Chapter 1: Background
1.1 Theory of TDL filter structure
The TDL ( tapped delay line ) filter structure consists of delay lines with one or
more taps [1]. The delay line tap can be used for extracting a signal output from
a point in the delay line, can scale it and can sum with the different taps to get the
final output signal. If the simulation of several echoes has to be done from 1
source signal, then tapped delay line can be used. A TDL can be designed which
has a tap ( after every delay element ). It represents an FIR ( Finite Impulse
Response ) filter which is causal in nature [2].
1.2 MACs and other computations needed.
The multiply – accumulate circuit ( MAC ) helps in finding the product of 2
numbers and adds the result obtained with the accumulator.
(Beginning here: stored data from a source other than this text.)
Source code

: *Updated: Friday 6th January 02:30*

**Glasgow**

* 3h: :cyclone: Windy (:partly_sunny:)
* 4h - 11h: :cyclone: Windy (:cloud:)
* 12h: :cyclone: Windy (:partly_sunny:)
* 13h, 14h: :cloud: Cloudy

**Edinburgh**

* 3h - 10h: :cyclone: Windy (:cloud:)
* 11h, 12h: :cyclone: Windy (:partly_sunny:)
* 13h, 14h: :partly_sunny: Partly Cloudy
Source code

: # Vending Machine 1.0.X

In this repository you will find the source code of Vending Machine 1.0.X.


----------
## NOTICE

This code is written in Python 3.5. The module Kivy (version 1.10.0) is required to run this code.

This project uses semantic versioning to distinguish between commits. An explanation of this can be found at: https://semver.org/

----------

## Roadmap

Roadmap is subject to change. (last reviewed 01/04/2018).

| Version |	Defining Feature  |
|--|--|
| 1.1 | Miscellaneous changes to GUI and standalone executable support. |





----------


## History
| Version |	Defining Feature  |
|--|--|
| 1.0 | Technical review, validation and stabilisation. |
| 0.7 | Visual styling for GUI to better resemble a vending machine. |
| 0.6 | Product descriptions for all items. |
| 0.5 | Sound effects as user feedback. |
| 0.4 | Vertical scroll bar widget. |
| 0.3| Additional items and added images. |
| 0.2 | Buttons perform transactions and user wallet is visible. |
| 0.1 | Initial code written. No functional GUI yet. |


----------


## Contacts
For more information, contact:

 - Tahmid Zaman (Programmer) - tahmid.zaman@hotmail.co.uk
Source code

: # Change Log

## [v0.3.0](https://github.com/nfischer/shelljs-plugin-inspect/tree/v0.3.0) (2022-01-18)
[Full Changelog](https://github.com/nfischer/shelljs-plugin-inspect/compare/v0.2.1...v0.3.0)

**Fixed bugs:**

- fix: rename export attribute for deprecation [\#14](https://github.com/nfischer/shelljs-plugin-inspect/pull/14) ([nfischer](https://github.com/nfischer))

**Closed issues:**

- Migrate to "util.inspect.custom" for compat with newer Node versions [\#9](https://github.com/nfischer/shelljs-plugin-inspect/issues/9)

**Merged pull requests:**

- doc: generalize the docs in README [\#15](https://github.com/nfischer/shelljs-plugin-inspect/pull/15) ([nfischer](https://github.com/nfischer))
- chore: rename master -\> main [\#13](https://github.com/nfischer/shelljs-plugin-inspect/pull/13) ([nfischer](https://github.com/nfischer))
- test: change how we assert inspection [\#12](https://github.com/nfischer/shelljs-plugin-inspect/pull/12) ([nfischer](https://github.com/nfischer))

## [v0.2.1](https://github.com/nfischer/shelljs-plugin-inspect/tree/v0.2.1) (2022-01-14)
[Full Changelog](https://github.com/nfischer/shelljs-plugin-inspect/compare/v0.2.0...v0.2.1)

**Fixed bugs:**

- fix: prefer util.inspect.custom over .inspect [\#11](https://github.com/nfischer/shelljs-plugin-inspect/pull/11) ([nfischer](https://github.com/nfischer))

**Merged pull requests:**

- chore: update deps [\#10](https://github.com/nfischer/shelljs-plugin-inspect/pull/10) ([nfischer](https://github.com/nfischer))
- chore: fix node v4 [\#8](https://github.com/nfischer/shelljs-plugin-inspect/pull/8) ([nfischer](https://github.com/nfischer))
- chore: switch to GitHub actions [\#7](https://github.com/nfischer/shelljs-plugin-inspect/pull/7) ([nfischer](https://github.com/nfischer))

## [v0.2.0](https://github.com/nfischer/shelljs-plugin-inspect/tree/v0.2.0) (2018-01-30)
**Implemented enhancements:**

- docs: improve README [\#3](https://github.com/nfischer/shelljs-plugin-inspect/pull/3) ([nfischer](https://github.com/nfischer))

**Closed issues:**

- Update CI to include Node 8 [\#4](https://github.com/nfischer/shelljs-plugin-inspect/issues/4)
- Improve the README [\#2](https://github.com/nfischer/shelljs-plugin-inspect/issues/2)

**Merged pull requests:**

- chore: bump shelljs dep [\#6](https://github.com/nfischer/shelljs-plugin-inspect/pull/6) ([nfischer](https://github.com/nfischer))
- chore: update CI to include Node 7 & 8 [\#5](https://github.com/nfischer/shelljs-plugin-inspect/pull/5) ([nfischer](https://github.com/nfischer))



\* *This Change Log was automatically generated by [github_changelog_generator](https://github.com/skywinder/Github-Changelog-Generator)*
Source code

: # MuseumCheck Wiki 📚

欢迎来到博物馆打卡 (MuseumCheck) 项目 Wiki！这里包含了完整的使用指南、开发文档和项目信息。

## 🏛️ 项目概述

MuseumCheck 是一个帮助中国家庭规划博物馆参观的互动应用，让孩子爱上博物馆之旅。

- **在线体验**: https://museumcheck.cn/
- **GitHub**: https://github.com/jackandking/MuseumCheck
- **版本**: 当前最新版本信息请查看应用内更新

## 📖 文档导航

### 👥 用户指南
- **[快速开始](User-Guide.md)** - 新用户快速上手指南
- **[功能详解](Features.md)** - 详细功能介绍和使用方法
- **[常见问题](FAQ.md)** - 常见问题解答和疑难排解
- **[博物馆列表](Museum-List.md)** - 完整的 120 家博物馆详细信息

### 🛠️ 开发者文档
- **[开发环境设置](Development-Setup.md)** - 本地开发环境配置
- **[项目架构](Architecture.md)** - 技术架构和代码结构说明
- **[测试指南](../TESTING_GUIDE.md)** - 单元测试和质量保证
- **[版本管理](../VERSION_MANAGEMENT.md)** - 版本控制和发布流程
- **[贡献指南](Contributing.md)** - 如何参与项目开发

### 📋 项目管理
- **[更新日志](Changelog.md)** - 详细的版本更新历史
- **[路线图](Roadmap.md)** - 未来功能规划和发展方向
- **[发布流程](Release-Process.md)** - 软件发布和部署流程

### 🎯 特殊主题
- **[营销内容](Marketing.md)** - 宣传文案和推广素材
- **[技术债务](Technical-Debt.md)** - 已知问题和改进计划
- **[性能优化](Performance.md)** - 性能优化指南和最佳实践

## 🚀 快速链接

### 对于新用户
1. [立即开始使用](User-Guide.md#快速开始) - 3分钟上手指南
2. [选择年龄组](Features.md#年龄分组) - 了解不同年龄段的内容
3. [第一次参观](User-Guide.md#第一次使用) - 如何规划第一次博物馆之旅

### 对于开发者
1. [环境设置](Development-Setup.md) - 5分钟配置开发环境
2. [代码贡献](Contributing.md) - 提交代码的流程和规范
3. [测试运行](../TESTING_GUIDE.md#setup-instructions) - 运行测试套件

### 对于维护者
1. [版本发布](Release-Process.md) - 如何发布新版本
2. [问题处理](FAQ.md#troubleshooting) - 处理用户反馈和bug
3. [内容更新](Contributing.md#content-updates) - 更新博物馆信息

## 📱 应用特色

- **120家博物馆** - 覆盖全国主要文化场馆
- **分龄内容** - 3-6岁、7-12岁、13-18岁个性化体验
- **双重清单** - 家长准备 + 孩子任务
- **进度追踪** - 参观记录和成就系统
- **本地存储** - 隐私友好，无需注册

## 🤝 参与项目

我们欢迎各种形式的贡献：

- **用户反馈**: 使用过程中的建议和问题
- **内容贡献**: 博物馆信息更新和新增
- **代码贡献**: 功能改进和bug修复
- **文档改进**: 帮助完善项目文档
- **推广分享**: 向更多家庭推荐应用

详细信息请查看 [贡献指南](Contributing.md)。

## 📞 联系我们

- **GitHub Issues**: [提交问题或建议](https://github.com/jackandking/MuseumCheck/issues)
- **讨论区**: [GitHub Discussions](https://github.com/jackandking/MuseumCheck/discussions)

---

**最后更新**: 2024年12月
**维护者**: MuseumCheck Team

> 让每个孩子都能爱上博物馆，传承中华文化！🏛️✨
It is used many
times in the applications of digital signal processing. It is capable of performing 2
functions – multiplication and addition [3]. It can use signed or unsigned integers
as well as signed fixed – point fractional numbers as inputs. If faster operation is
needed, then fused MAC units may be used [4].
1.3 Theory of fixed-point saturation arithmetic.
In the representation of a number using fixed point, the number of digits is fixed
after the decimal point. It is helpful for the representation of fraction values ( using
the base 2 or 10 ). However, this may lead to loss of information. Also, there may
be the problem of overflow. The term ‘saturation arithmetic’ is used here to depict
that the operations ( like add and multiply ) have a limit on the range having a
minimum value and a maximum value [5].
1.4 Handling fractions in fixed-point arithmetic.
If the number of fractional bits is ‘x’, then in case of fixed point numbers, the
resolution is given by 1 / 2x [6].
1.5 Theory of calculating timing in real-time programs.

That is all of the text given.